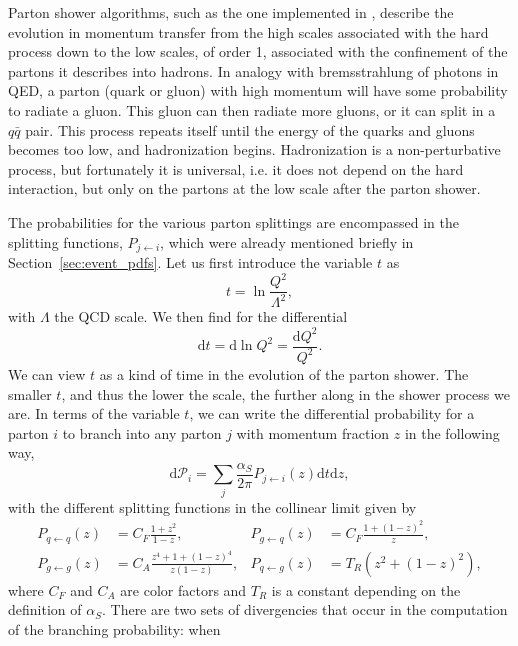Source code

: Parton shower algorithms, such as the one implemented in \PYTHIA, describe the evolution in
momentum transfer from the high scales associated with the hard process down to the low scales, of
order 1\GeV, associated with the confinement of the partons it describes into hadrons. 
In analogy with bremsstrahlung of photons in QED, a parton (quark or gluon) with high momentum will
have some probability to radiate a gluon. This gluon can then radiate more gluons, or it can split
in a $q\bar{q}$ pair. This process repeats itself until the energy of the quarks and gluons becomes
too low, and hadronization begins. Hadronization is a non-perturbative process, but fortunately it
is universal, i.e. it does not depend on the hard interaction, but only on the partons at the low
scale after the parton shower.

The probabilities for the various parton splittings are encompassed in the splitting functions,
$P_{j\leftarrow i}$, which were already mentioned briefly in Section~\ref{sec:event_pdfs}.
Let us first introduce the variable $t$ as
\begin{equation}
  t = \ln\frac{Q^2}{\Lambda^2},
\end{equation}
with $\Lambda$ the QCD scale. We then find for the differential
\begin{equation}
  \text{d}t = \text{d}\ln Q^2 = \frac{\text{d}Q^2}{Q^2}.
\end{equation}
We can view $t$ as a kind of time in the evolution of the parton shower. The smaller $t$, and
thus the lower the scale, the further along in the shower process we are. 
In terms of the variable $t$, we can write the differential probability for a parton $i$ to branch
into any parton $j$ with momentum fraction $z$ in the following way,
\begin{equation}
  \text{d}\mathcal{P}_i = \sum_j \frac{\alpha_S}{2\pi} P_{j\leftarrow i}(z)\text{d}t\text{d}z,
\label{eq:splitting}
\end{equation}
with the different splitting functions in the collinear limit given by
\begin{align}
  P_{q\leftarrow q}(z) &= C_F \frac{1 + z^2}{1 - z}, & 
  P_{g\leftarrow q}(z) &= C_F \frac{1 + (1-z)^2}{z}, \\
  P_{g\leftarrow g}(z) &= C_A \frac{z^4 + 1 + (1-z)^4}{z(1-z)}, &
  P_{q\leftarrow g}(z) &= T_R (z^2 + (1-z)^2), 
\end{align}
where $C_F$ and $C_A$ are color factors and $T_R$ is a constant depending on the definition of
$\alpha_S$. 
There are two sets of divergencies that occur in the computation of the branching probability: when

== Problem description ==
Copy out exactly, and only, the lines from the one that contains "with $\Lambda$ the" through the last line of the material above.

== Output ==
with $\Lambda$ the QCD scale. We then find for the differential
\begin{equation}
  \text{d}t = \text{d}\ln Q^2 = \frac{\text{d}Q^2}{Q^2}.
\end{equation}
We can view $t$ as a kind of time in the evolution of the parton shower. The smaller $t$, and
thus the lower the scale, the further along in the shower process we are. 
In terms of the variable $t$, we can write the differential probability for a parton $i$ to branch
into any parton $j$ with momentum fraction $z$ in the following way,
\begin{equation}
  \text{d}\mathcal{P}_i = \sum_j \frac{\alpha_S}{2\pi} P_{j\leftarrow i}(z)\text{d}t\text{d}z,
\label{eq:splitting}
\end{equation}
with the different splitting functions in the collinear limit given by
\begin{align}
  P_{q\leftarrow q}(z) &= C_F \frac{1 + z^2}{1 - z}, & 
  P_{g\leftarrow q}(z) &= C_F \frac{1 + (1-z)^2}{z}, \\
  P_{g\leftarrow g}(z) &= C_A \frac{z^4 + 1 + (1-z)^4}{z(1-z)}, &
  P_{q\leftarrow g}(z) &= T_R (z^2 + (1-z)^2), 
\end{align}
where $C_F$ and $C_A$ are color factors and $T_R$ is a constant depending on the definition of
$\alpha_S$. 
There are two sets of divergencies that occur in the computation of the branching probability: when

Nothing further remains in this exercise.